- Native name: Fulco Scotti
- Church: Catholic Church
- Appointed: 1216
- Term ended: 26 October 1229
- Predecessor: Rodobaldo de' Sangiorgio
- Successor: Rodobaldo Cepolla
- Previous post: Bishop of Piacenza (1210-17)

Orders
- Consecration: c. 1216 by Pope Honorious III

Personal details
- Born: 1164 Piacenza, March of Tuscany
- Died: 26 October 1229 (aged 65) Pavia, Kingdom of Lombardy
- Buried: Cathedral of Pavia, Pavia, Italy
- Alma mater: University of Paris

= Fulk of Pavia =

Italian Catholic canon regular and prelate

Fulk (1164 - 26 October 1229) was an Italian canon regular and prelate who served as the Bishop of Piacenza from 1210 until 1217 and later as the Bishop of Pavia from 1217 until his death. He served in various capacities prior to his episcopal appointment, such as provost of his religious community. He was known for making the effort of keeping out of political affairs since he wanted to dedicate himself more to diocesan affairs.

Appointed bishop of Piacenza in 1210 by Pope Innocent III, Fulk was not consecrated as a bishop until 1216, only to be was transferred and some months after to the Diocese of Pavia, where he would remain until his death in 1229.

==Life==
Fulk was born in Piacenza in 1164 to Scottish parents who had Irish origins; he was also known as Folco Scotti with that surname being given during those times to Irish people who emigrated to the Italian mainland. In 1184 he entered the Canons Regular of Sant'Eufemia before he did theological studies in Paris at the college there after having been sent there around 1185 (though he did first do his studies in Piacenza). In or near 1194 he became the prior for Sant'Eufemia.
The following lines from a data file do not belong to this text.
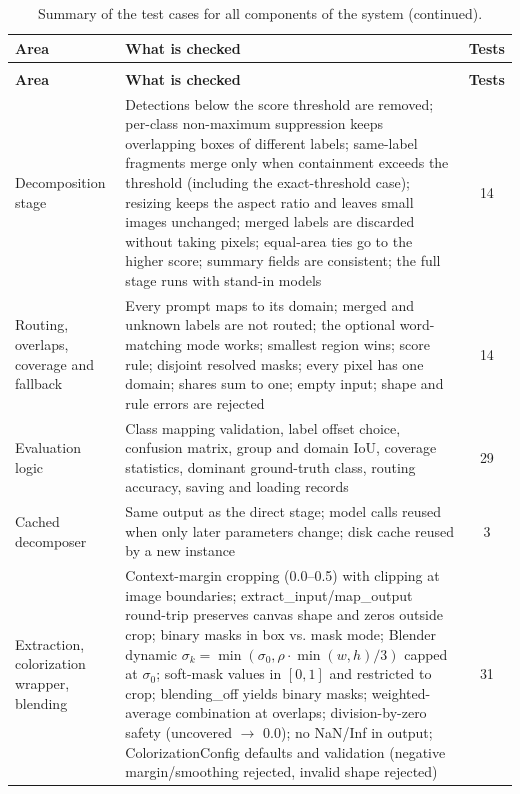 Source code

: \documentclass{FastFyp}
\begin{document}
 
\begin{longtable}{|p{3.4cm}|p{6.8cm}|c|}
\caption{Summary of the test cases for all components of the system.}
\label{tab:a_test_summary} \\
\hline
\textbf{Area} & \textbf{What is checked} & \textbf{Tests} \\ \hline
\endfirsthead
\caption[]{Summary of the test cases for all components of the system (continued).} \\
\hline
\textbf{Area} & \textbf{What is checked} & \textbf{Tests} \\ \hline
\endhead
\hline
\endfoot
\hline
\endlastfoot
Decomposition stage & Detections below the score threshold are removed; per-class non-maximum suppression keeps overlapping boxes of different labels; same-label fragments merge only when containment exceeds the threshold (including the exact-threshold case); resizing keeps the aspect ratio and leaves small images unchanged; merged labels are discarded without taking pixels; equal-area ties go to the higher score; summary fields are consistent; the full stage runs with stand-in models & 14 \\ \hline
Routing, overlaps, coverage and fallback & Every prompt maps to its domain; merged and unknown labels are not routed; the optional word-matching mode works; smallest region wins; score rule; disjoint resolved masks; every pixel has one domain; shares sum to one; empty input; shape and rule errors are rejected & 14 \\ \hline
Evaluation logic & Class mapping validation, label offset choice, confusion matrix, group and domain IoU, coverage statistics, dominant ground-truth class, routing accuracy, saving and loading records & 29 \\ \hline
Cached decomposer & Same output as the direct stage; model calls reused when only later parameters change; disk cache reused by a new instance & 3 \\ \hline
Extraction, colorization wrapper, blending & Context-margin cropping (0.0--0.5) with clipping at image boundaries; extract\_input/map\_output round-trip preserves canvas shape and zeros outside crop; binary masks in box vs. mask mode; Blender dynamic $\sigma_k = \min(\sigma_0, \rho \cdot \min(w,h)/3)$ capped at $\sigma_0$; soft-mask values in $[0,1]$ and restricted to crop; blending\_off yields binary masks; weighted-average combination at overlaps; division-by-zero safety (uncovered $\to$ 0.0); no NaN/Inf in output; ColorizationConfig defaults and validation (negative margin/smoothing rejected, invalid shape rejected) & 31 \\ \hline

\end{longtable}
\end{document}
Fulk for a brief period taught theological studies to students in Piacenza. He was appointed as a canon in Piacenza and after his studies in Paris became the archpriest for Piacenza. He later was appointed as the Bishop of Piacenza on 2 August 1210. His selection received approval from the papal legate and Bishop of Novara Gherardo da Sessia, who ensured that Pope Innocent III confirmed the selection. The pope himself conferred episcopal consecration upon him in 1216 just before transferring him to Pavia.

It has been alleged in some sources that Fulk attended the Fourth Council of the Lateran in 1215. Fulk died on 26 October 1229 in Pavia and after his death Pope Gregory IX canonized him as a saint during his pontificate; his remains were transferred from the old to new cathedral in 1567.